Sowing Seeds of Mistrust in Families?

This leads onto my fourth point.  Where this advice has been formulated based on a dangerous concoction of shaky empirical foundations, dubious organisations, and woefully reductionist training programmes, will the result be like that of schools (teacher-student relationships) and broader society, i.e. yet another relationship of trust breaking downand tainted by fear? This may prove to be dangerously counter-productive as children withdraw themselves further from their parents.

Implications for Civil Society

Finally, the co-opting of a reputable charity into the government’s securitisation policy may have a damaging effect on the rest of independent civil society organisations. A charity delivering what is in essence a political project of the neoconservatives may make it difficult for other charities to campaign against draconian policies like PREVENT. This is compounded by the fact that the Charity Commission, is still headed by the former member of the hate-financed, neoconservative Henry Jackson Society, William Shawcross, who is known to serve the state’s interests as opposed to charities’, and directly interfere with charities and bully them into not funding organisations like CAGE which seek challenge the derelict War on Terror narratives.

Concluding Remarks

Bringing a charity like NSPCC on board to further expedite the acceptance of a closed society programme like PREVENT is a disconcerting development. Academically refuted, intellectually defunct, and damaging to close relationships, the counter-extremism agenda is fraught with problems which have now been brought indirectly into the family sphere, dubiously through the rhetoric of safeguarding and radicalisation.

There is no doubt that where children are exploited by those with nefarious aims, then this is a significant concern for any parent.
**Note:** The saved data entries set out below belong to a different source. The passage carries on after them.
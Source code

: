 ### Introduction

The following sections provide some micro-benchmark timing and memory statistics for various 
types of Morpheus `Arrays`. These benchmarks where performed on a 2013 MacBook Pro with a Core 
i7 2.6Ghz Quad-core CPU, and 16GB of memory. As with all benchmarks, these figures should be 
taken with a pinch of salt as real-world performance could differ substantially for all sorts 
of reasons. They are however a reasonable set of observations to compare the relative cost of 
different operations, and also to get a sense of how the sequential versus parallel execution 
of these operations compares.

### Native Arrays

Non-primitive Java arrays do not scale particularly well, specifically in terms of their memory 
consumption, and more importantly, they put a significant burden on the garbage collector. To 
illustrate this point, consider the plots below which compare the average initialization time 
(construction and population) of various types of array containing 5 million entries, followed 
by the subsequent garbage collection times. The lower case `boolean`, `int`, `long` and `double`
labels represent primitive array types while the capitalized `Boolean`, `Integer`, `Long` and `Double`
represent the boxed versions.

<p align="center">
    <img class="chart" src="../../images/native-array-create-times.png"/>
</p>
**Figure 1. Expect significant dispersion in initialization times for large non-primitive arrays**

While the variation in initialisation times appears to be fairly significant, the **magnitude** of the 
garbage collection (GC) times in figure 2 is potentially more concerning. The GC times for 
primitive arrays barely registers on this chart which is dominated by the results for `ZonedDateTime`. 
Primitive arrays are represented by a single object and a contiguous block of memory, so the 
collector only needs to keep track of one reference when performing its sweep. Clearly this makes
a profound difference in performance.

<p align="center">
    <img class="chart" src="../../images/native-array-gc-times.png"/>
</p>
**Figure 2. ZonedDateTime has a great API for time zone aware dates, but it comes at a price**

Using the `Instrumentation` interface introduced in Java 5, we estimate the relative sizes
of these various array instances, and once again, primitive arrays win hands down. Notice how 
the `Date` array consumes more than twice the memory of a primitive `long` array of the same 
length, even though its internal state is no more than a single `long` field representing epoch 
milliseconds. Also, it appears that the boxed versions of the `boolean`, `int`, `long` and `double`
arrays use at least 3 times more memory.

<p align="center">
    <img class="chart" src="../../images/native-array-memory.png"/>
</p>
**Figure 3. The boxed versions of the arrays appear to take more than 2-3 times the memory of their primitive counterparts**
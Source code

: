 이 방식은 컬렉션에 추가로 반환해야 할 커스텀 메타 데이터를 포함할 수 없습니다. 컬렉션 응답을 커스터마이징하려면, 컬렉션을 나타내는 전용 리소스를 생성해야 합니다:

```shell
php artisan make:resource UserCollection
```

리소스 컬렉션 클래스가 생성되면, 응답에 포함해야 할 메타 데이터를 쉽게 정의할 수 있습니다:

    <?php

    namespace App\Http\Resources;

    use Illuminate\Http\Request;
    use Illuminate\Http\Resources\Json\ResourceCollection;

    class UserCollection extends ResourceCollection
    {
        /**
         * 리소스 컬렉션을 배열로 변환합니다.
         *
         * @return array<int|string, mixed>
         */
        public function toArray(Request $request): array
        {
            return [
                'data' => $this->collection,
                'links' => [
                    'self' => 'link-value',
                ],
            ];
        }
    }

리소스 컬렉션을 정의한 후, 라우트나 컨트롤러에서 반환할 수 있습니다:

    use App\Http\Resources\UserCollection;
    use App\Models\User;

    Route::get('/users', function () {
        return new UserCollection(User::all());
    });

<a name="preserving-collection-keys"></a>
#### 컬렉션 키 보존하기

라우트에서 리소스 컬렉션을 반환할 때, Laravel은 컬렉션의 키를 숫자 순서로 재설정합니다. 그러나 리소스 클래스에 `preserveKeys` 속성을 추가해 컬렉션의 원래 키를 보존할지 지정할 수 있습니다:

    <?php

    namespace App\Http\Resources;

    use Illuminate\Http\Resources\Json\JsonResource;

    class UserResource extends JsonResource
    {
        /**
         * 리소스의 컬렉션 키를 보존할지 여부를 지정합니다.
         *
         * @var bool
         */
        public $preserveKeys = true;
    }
This is mitigated by good parenting within the household which would involve actively talking and listening to children; it is facilitated by a state that respects and protects the communities from which children come from, instead of subjecting them to securitisation policies and political rhetoric which inflames xenophobia; and it involves taking their concerns seriously as opposed to burying them beneath pseudo-scientific extremism theories which are the cause of state-sanctioned emotional child abuse.

The NSPCC has made a drastic error in judgement and should rethink its relationship with such a catastrophic strategy.